Where a line below holds the string "your", copy that line.

Records from a data source:
::::

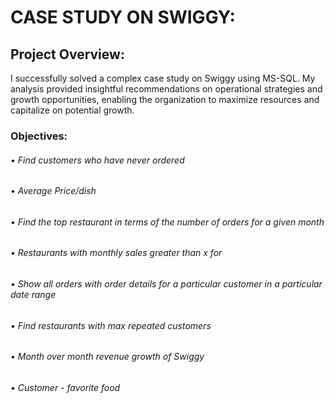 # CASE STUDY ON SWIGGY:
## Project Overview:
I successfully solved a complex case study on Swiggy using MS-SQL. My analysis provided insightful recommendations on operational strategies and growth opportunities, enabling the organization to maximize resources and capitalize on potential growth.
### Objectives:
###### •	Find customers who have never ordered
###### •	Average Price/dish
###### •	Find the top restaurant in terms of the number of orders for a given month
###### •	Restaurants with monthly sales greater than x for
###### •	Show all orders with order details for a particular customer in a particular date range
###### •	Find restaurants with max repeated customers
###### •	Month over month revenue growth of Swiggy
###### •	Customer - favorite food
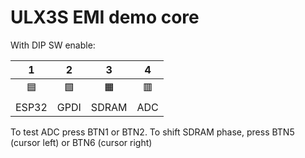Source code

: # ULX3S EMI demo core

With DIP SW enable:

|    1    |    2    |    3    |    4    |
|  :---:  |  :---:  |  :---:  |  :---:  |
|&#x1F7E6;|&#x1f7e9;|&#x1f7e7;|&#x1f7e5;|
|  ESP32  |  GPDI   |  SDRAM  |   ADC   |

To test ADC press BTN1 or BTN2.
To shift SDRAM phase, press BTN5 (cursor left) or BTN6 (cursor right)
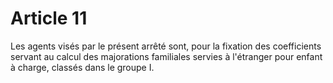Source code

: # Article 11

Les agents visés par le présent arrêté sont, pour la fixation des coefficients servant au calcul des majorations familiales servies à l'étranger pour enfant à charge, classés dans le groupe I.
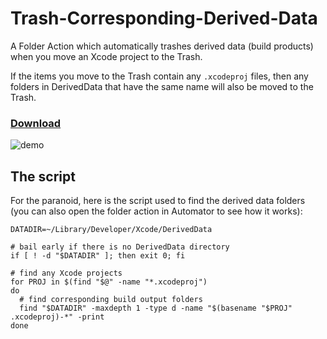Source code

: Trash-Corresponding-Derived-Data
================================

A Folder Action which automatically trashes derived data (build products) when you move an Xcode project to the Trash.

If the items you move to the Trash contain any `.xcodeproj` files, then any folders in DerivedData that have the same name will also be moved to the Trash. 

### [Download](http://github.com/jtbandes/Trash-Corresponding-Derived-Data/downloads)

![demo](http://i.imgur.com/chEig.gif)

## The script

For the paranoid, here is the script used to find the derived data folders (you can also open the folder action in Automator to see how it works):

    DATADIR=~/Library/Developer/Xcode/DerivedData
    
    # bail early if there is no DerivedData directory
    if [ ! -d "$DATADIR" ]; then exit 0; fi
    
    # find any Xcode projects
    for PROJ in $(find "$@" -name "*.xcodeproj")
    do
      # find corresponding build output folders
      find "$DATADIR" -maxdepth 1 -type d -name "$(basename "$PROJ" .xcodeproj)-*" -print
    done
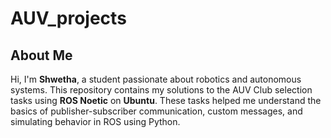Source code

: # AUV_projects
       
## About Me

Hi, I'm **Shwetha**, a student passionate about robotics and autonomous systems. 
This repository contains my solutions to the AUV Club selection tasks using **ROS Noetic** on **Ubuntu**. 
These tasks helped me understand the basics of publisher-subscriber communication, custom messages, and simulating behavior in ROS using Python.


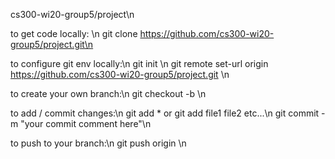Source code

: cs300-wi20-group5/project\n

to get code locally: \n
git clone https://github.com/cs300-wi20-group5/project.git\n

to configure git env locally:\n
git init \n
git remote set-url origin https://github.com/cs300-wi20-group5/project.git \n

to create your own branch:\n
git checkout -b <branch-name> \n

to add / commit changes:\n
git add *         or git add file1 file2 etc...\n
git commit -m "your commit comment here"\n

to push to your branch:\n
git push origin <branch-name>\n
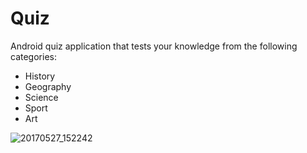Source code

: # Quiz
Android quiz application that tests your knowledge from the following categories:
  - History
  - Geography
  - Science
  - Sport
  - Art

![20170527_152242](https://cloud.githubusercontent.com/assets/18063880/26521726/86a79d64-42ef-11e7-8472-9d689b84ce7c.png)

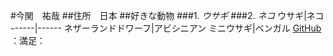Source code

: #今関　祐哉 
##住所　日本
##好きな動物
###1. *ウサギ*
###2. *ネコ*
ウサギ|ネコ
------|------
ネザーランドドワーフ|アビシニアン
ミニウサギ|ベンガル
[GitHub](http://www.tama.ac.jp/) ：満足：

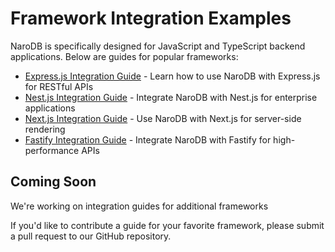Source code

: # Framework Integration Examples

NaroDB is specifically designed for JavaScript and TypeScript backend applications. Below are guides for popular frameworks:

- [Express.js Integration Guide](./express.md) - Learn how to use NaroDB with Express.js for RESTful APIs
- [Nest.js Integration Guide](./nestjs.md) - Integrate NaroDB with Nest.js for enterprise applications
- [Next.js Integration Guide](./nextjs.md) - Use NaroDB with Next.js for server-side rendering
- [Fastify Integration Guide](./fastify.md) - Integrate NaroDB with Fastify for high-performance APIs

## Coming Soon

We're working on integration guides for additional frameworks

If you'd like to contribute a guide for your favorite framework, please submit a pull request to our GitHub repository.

::::

▸ **Answer section**
to create your own branch:\n
git commit -m "your commit comment here"\n
to push to your branch:\n
Android quiz application that tests your knowledge from the following categories:
If you'd like to contribute a guide for your favorite framework, please submit a pull request to our GitHub repository.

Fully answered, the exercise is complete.